▸ **DIRECTIONS FOR THIS TASK**: Both the line with "const express = require('express');" and the line with "- app.get(), app.post(), app.put(), app.delete(), etc." in the records below must appear in the output, along with every line between them, exactly and with nothing added.

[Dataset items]
_ _ _ _

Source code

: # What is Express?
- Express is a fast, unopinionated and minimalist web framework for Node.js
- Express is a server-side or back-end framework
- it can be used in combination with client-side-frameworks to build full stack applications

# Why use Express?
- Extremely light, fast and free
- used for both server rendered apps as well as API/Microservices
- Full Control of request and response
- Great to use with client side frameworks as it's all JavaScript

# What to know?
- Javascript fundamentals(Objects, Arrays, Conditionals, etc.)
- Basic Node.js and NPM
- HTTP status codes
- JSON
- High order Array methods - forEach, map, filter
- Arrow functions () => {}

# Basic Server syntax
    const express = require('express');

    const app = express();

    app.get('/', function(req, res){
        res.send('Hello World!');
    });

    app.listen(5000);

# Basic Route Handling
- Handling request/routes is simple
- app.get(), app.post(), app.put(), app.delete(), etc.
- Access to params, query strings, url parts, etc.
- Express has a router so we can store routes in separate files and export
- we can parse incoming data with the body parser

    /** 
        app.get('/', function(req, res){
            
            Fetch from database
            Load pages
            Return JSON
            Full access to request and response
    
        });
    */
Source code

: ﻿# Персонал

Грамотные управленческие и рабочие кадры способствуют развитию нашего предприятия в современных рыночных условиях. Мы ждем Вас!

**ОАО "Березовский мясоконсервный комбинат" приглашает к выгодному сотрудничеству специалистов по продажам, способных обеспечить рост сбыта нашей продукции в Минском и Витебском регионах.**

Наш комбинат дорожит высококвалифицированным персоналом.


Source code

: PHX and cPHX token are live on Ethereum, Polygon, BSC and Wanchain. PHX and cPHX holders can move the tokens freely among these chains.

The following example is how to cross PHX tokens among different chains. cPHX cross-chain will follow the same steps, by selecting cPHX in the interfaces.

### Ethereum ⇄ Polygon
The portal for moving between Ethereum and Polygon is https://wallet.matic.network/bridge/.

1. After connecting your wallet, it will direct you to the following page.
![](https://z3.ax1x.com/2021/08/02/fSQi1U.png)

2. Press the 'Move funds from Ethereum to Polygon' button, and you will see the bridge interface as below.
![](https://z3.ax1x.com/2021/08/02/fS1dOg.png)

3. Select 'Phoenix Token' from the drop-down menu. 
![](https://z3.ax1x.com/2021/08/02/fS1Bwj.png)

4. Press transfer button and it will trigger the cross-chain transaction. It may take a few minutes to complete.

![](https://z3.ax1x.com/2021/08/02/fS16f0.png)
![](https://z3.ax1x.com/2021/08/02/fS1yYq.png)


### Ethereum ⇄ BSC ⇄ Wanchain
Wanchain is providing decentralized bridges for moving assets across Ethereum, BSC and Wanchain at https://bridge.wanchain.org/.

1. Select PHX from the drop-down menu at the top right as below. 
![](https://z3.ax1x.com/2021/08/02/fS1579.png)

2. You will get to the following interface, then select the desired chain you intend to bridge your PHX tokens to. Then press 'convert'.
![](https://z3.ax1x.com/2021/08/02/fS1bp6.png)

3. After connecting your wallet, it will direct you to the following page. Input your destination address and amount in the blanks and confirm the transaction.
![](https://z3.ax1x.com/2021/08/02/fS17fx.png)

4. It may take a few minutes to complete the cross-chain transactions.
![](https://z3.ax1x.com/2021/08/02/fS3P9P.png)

_ _ _ _

▸ **FINAL ANSWER**:
    const express = require('express');

    const app = express();

    app.get('/', function(req, res){
        res.send('Hello World!');
    });

    app.listen(5000);

# Basic Route Handling
- Handling request/routes is simple
- app.get(), app.post(), app.put(), app.delete(), etc.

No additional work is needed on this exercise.